┌──
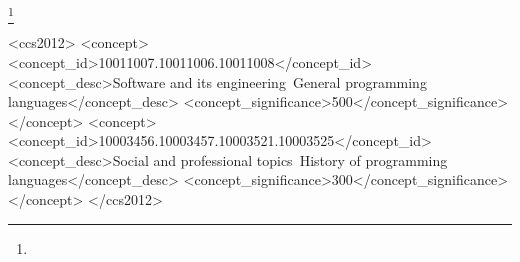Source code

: \documentclass[sigplan,10pt,review,anonymous]{acmart}\settopmatter{printfolios=true,printccs=false,printacmref=false}
\begin{document}

\thanks{}                %


% 

\begin{CCSXML}
<ccs2012>
<concept>
<concept_id>10011007.10011006.10011008</concept_id>
<concept_desc>Software and its engineering~General programming languages</concept_desc>
<concept_significance>500</concept_significance>
</concept>
<concept>
<concept_id>10003456.10003457.10003521.10003525</concept_id>
<concept_desc>Social and professional topics~History of programming languages</concept_desc>
<concept_significance>300</concept_significance>
</concept>
</ccs2012>
\end{CCSXML}




\maketitle
\end{document}
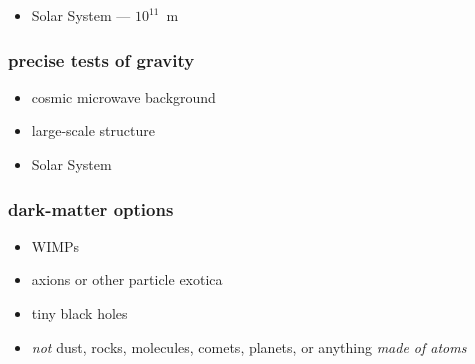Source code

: \documentclass{beamer}
\begin{document}
\begin{frame}
\begin{itemize}
\item Solar System --- $10^11$~m
\end{itemize}
\end{frame}

\begin{frame}
\frametitle{precise tests of gravity}
\begin{itemize}
\item cosmic microwave background
\item large-scale structure
\item Solar System
\end{itemize}
\end{frame}

\begin{frame}
\frametitle{dark-matter options}
\begin{itemize}
\item WIMPs
\item axions or other particle exotica
\item tiny black holes
\item \emph{not} dust, rocks, molecules, comets, planets, or anything \emph{made of atoms}
\end{itemize}
\end{frame}

{\begin{frame}[plain]~\end{frame}}

{\begin{frame}[plain]~\end{frame}}
\end{document}
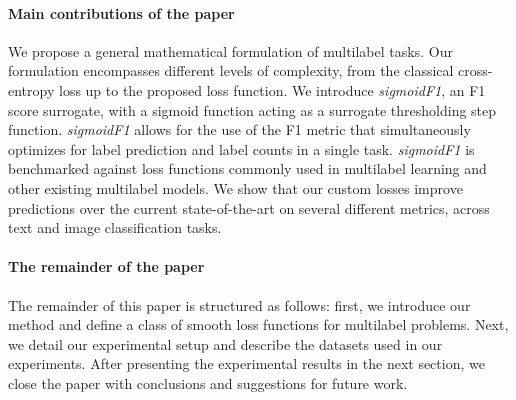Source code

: \paragraph{Main contributions of the paper}
We propose a general mathematical formulation of multilabel tasks.
Our formulation encompasses different levels of complexity, from the classical cross-entropy loss up to the proposed loss function. We introduce \emph{sigmoidF1}, an F1 score surrogate, with a sigmoid function acting as a surrogate thresholding step function.
\emph{sigmoidF1} allows for the use of the F1 metric that simultaneously optimizes for label prediction and label counts in a single task.
\emph{sigmoidF1} is benchmarked against loss functions commonly used in multilabel learning and other existing multilabel models. We show that our custom losses improve predictions over the current state-of-the-art on several different metrics, across text and image classification tasks.

\paragraph{The remainder of the paper}
The remainder of this paper is structured as follows: first, we introduce our method and define a class of smooth loss functions for multilabel problems. Next, we detail our experimental setup and describe the datasets used in our experiments. After presenting the experimental results in the next section, we close the paper with conclusions and suggestions for future work.





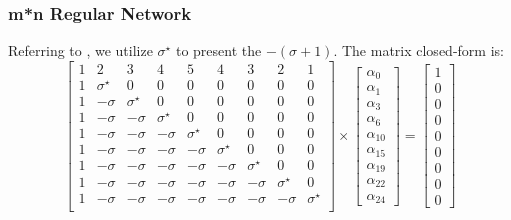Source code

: \subsubsection{m*n Regular Network}
Referring to , we utilize ${\sigma}^{\star}$ to present the $-(\sigma + 1)$.  The matrix closed-form is:
\begin{equation}
{
\left[ \begin{array}{ccccccccc}
1 & 2 & 3 & 4 & 5 & 4 & 3 & 2 & 1\\
1 & {\sigma}^{\star} & 0 & 0 & 0 & 0 & 0 & 0 & 0\\
1 & -\sigma & {\sigma}^{\star} & 0 & 0 & 0 & 0& 0 & 0 \\
1 & -\sigma & -\sigma & {\sigma}^{\star} & 0 &0 & 0 & 0 & 0 \\
1 & -\sigma & -\sigma & -\sigma & {\sigma}^{\star} & 0 & 0 & 0 & 0\\
1 & -\sigma & -\sigma & -\sigma & -\sigma & {\sigma}^{\star} & 0 & 0 & 0\\
1 & -\sigma & -\sigma & -\sigma & -\sigma & -\sigma & {\sigma}^{\star} & 0 & 0\\
1 & -\sigma & -\sigma & -\sigma & -\sigma & -\sigma & -\sigma & {\sigma}^{\star} &0\\
1 & -\sigma & -\sigma & -\sigma & -\sigma & -\sigma & -\sigma & -\sigma & {\sigma}^{\star}\\
\end{array} 
\right ]} \times \left[ \begin{array}{c}
\alpha_{0} \\
\alpha_{1} \\
\alpha_{3} \\
\alpha_{6} \\
\alpha_{10} \\
\alpha_{15}\\
\alpha_{19}\\
\alpha_{22}\\
\alpha_{24}
\end{array} 
\right ] = \left[ \begin{array}{c}
1 \\
0 \\
0 \\
0 \\
0\\
0\\
0\\
0\\
0
\end{array} 
\right ]
\end{equation}
\newpage

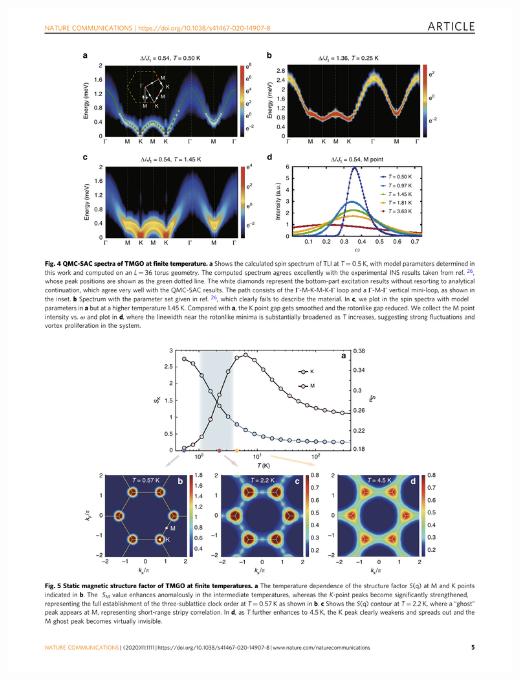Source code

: \documentclass[xcolor=table, aspectratio=1610,ignorenonframetext]{beamer}
\begin{document}
\begin{frame}
\begin{columns}
\begin{itemize}
      \includegraphics[width=.8\textwidth]{spinwave-fit1}
    \end{itemize}
  \end{columns}
\end{frame}
\end{document}

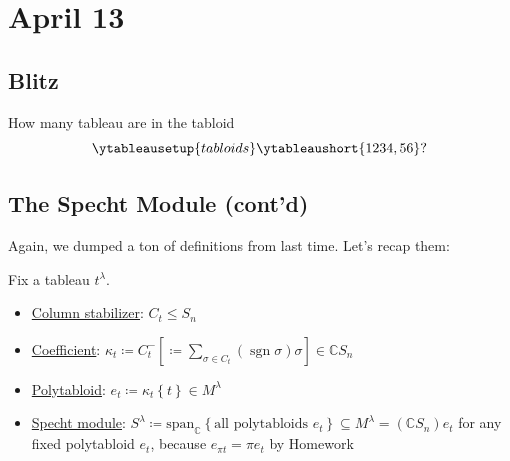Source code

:\documentclass[12pt]{article}
\newcommand{\cx}{\mathbb{C}}
\newcommand\paren[1]{\left( #1 \right)}
\newcommand\setb[1]{\left \{ #1 \right \}}
\newcommand{\spank}[1]{\mathrm{span}_{#1}}
\theoremstyle{definition}
\DeclareMathOperator\sgn{sgn}
\begin{document}
\section{April 13}
\subsection{Blitz}
How many tableau are in the tabloid
\[
    \ytableausetup{tabloids}
    \ytableaushort{1234,56}
    ?
\]
\subsection{The Specht Module (cont'd)}
Again, we dumped a ton of definitions from last time. Let's recap them:

Fix a tableau $t^{\lambda}$.
\begin{itemize}
    \item \underline{Column stabilizer}: $C_t \leq S_n$
    \item \underline{Coefficient}: $\kappa_t \coloneqq  C_t^- \left[ \coloneqq  \sum\limits_{\sigma \in C_t} \paren{ \sgn \sigma } \sigma \right] \in \cx S_n$
    \item \underline{Polytabloid}: $e_t \coloneqq  \kappa_t \setb{t} \in M^{\lambda}$
    \item \underline{Specht module}: $S^{\lambda} \coloneqq  \spank{\cx} \setb{ \text{all polytabloids } e_t } \subseteq M^{\lambda} = \paren{ \cx S_n } e_t$ for any fixed polytabloid $e_t$, because $e_{\pi t} = \pi e_t$ by Homework
\end{itemize}
\end{document}
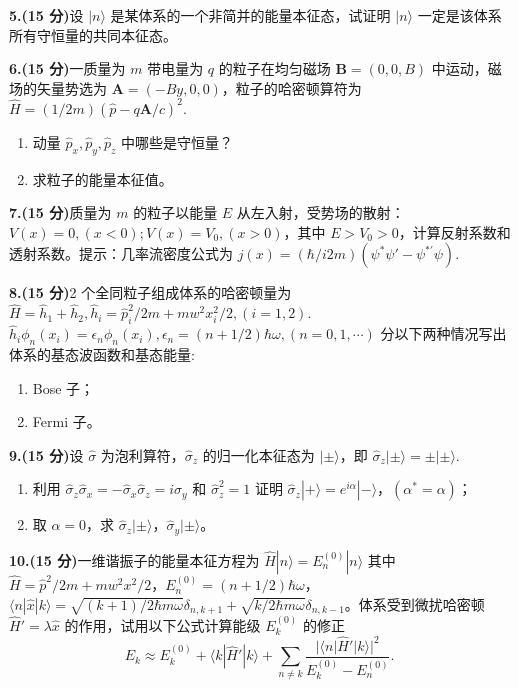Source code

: \textbf{5.(15 分)}设 $|n\rangle$ 是某体系的一个非简并的能量本征态，试证明 $|n\rangle$ 一定是该体系所有守恒量的共同本征态。

\textbf{6.(15 分)}一质量为 $m$ 带电量为 $q$ 的粒子在均匀磁场 $\mathbf{B} = (0,0,B)$ 中运动，磁场的矢量势选为 $\mathbf{A} = (-By,0,0)$，粒子的哈密顿算符为 $\hat{H} = (1/2m)(\hat{p} - q\mathbf{A}/c)^2$.
    \begin{enumerate}
        \item 动量 $\hat{p}_x, \hat{p}_y, \hat{p}_z$ 中哪些是守恒量？
        \item 求粒子的能量本征值。
    \end{enumerate}

\textbf{7.(15 分)}质量为 $m$ 的粒子以能量 $E$ 从左入射，受势场的散射：$V(x) = 0, (x < 0); V(x) = V_0, (x > 0)$，其中 $E > V_0 > 0$，计算反射系数和透射系数。提示：几率流密度公式为 $j(x) = (\hbar/i2m)(\psi^*\psi' - \psi^{*'}\psi)$.

\textbf{8.(15 分)}2 个全同粒子组成体系的哈密顿量为 $\hat{H} = \hat{h}_1 + \hat{h}_2, \hat{h}_i = \hat{p}_i^2/2m + mw^2 x_i^2/2, (i = 1,2)$. $\hat{h}_i \phi_n(x_i) = \epsilon_n \phi_n(x_i), \epsilon_n = (n + 1/2)\hbar \omega, (n = 0,1,\cdots)$ 分以下两种情况写出体系的基态波函数和基态能量: 
    \begin{enumerate}
        \item  Bose 子；
        \item  Fermi 子。
    \end{enumerate}

 \textbf{9.(15 分)}设 $\hat{\sigma}$ 为泡利算符，$\hat{\sigma}_z$ 的归一化本征态为 $| \pm \rangle$，即 $\hat{\sigma}_z | \pm \rangle = \pm | \pm\rangle$.
    \begin{enumerate}
        \item 利用 $\hat{\sigma}_z \hat{\sigma}_x = -\hat{\sigma}_x \hat{\sigma}_z = i \hat{\sigma}_y$ 和 $\hat{\sigma}_z^2 = 1$ 证明 $\hat{\sigma}_z | + \rangle = e^{i \alpha} | - \rangle$，$(\alpha^* = \alpha)$；
        \item 取 $\alpha = 0$，求 $\hat{\sigma}_z | \pm \rangle$，$\hat{\sigma}_y | \pm \rangle$。
    \end{enumerate}   

 \textbf{10.(15 分)}一维谐振子的能量本征方程为 $\hat{H}|n\rangle = E_n^{(0)} |n\rangle$ 其中 $\hat{H} = \hat{p}^2/2m + mw^2 x^2 / 2$，$E_n^{(0)} = (n + 1/2)\hbar \omega$，$\langle n| \hat{x} | k \rangle = \sqrt{(k + 1)/2\hbar m \omega}\delta_{n,k+1} + \sqrt{k/2\hbar m \omega}\delta_{n,k-1}$。体系受到微扰哈密顿 $\hat{H}' = \lambda \hat{x}$ 的作用，试用以下公式计算能级 $E_k^{(0)}$ 的修正
$$E_k \approx E_k^{(0)} + \langle k | \hat{H}' | k \rangle + \sum_{n\neq k} \frac{|\langle n | \hat{H}' | k \rangle |^2}{E_k^{(0)} - E_n^{(0)}}.~$$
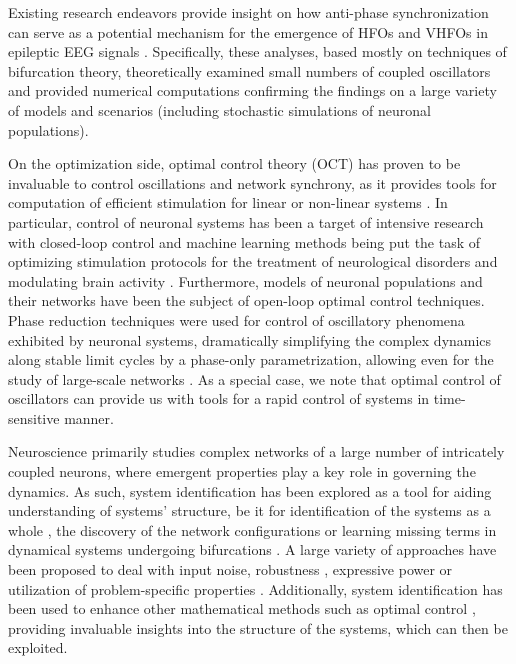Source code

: \documentclass[a4paper,11pt]{scrartcl}
\begin{document}
Existing research endeavors provide insight on how anti-phase synchronization can serve as a potential mechanism for the emergence of HFOs and VHFOs in epileptic EEG signals \cite{Pribylova2024, Sevcik2024, Zathurecky2025}. Specifically, these analyses, based mostly on techniques of bifurcation theory, theoretically examined small numbers of coupled oscillators and provided numerical computations confirming the findings on a large variety of models and scenarios (including stochastic simulations of neuronal populations).

On the optimization side, optimal control theory (OCT) has proven to be invaluable to control oscillations and network synchrony, as it provides tools for computation of efficient stimulation for linear or non-linear systems \cite{Kirk2004}. In particular, control of neuronal systems has been a target of intensive research \cite{Kao2019, Suppa2016, Liu2018} with closed-loop control and machine learning methods being put the task of optimizing stimulation protocols for the treatment of neurological disorders \cite{Yu2020} and modulating brain activity \cite{Tafazoli2020, Park2019}. Furthermore, models of neuronal populations \cite{Salfenmoser2022, Salfenmoser2024} and their networks \cite{Chouzouris2021} have been the subject of open-loop optimal control techniques. Phase reduction \cite{Zlotnik2012, Dasanayake2011, Pietras2019} techniques were used for control of oscillatory phenomena exhibited by neuronal systems, dramatically simplifying the complex dynamics along stable limit cycles by a phase-only parametrization, allowing even for the study of large-scale networks \cite{Bomela2023}. As a special case, we note that optimal control of oscillators can provide us with tools for a rapid control of systems in time-sensitive manner.

Neuroscience primarily studies complex networks of a large number of intricately coupled neurons, where emergent properties play a key role in governing the dynamics. As such, system identification has been explored as a tool for aiding understanding of systems' structure, be it for identification of the systems as a whole \cite{Brunton2019, Prokop2024}, the discovery of the network configurations or learning missing terms in dynamical systems undergoing bifurcations \cite{VortmeyerKley2021}. A large variety of approaches have been proposed to deal with input noise, robustness \cite{Kaheman2020, Rosafalco2024}, expressive power or utilization of problem-specific properties \cite{Bisheban2017, Jongeneel2022}. Additionally, system identification has been used to enhance other mathematical methods such as optimal control \cite{Morrison2021}, providing invaluable insights into the structure of the systems, which can then be exploited.
\end{document}
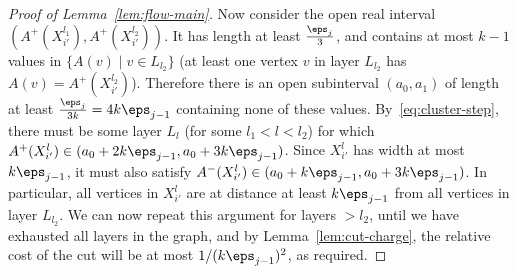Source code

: \begin{proof}[Proof of Lemma~\ref{lem:flow-main}]
Now consider the open real interval $(A^+(X^{l_1}_{i'}),A^+(X^{l_2}_{i'}))$. It has length at least $\frac{\eps_j}3$, and contains at most $k-1$ values in $\{A(v)\mid v\in L_{l_2}\}$ (at least one vertex $v$ in layer $L_{l_2}$ has $A(v)=A^+(X^{l_2}_{i'})$). Therefore there is an open subinterval $(a_0,a_1)$ of length at least $\frac{\eps_j}{3k}=4k\eps_{j-1}$ containing none of these values. By~\eqref{eq:cluster-step}, there must be some layer $L_l$ (for some $l_1<l<l_2$) for which $A^+(X^l_{i'})\in(a_0+2k\eps_{j-1},a_0+3k\eps_{j-1})$. Since $X^l_{i'}$ has width at most $k\eps_{j-1}$, it must also satisfy $A^-(X^l_{i'})\in(a_0+k\eps_{j-1},a_0+3k\eps_{j-1})$. In particular, all vertices in $X^l_{i'}$ are at distance at least $k\eps_{j-1}$ from all vertices in layer $L_{l_2}$. We can now repeat this argument for layers $>l_2$, until we have exhausted all layers in the graph, and by Lemma~\ref{lem:cut-charge}, the relative cost of the cut will be at most $1/(k\eps_{j-1})^2$, as required.
\end{proof}

\fi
└──
:: ASSIGNMENT ::
What the answer needs is every line from the data above with "languages" in it.

:: SOLUTION TO THE PROBLEM ::
<concept_desc>Software and its engineering~General programming languages</concept_desc>
<concept_desc>Social and professional topics~History of programming languages</concept_desc>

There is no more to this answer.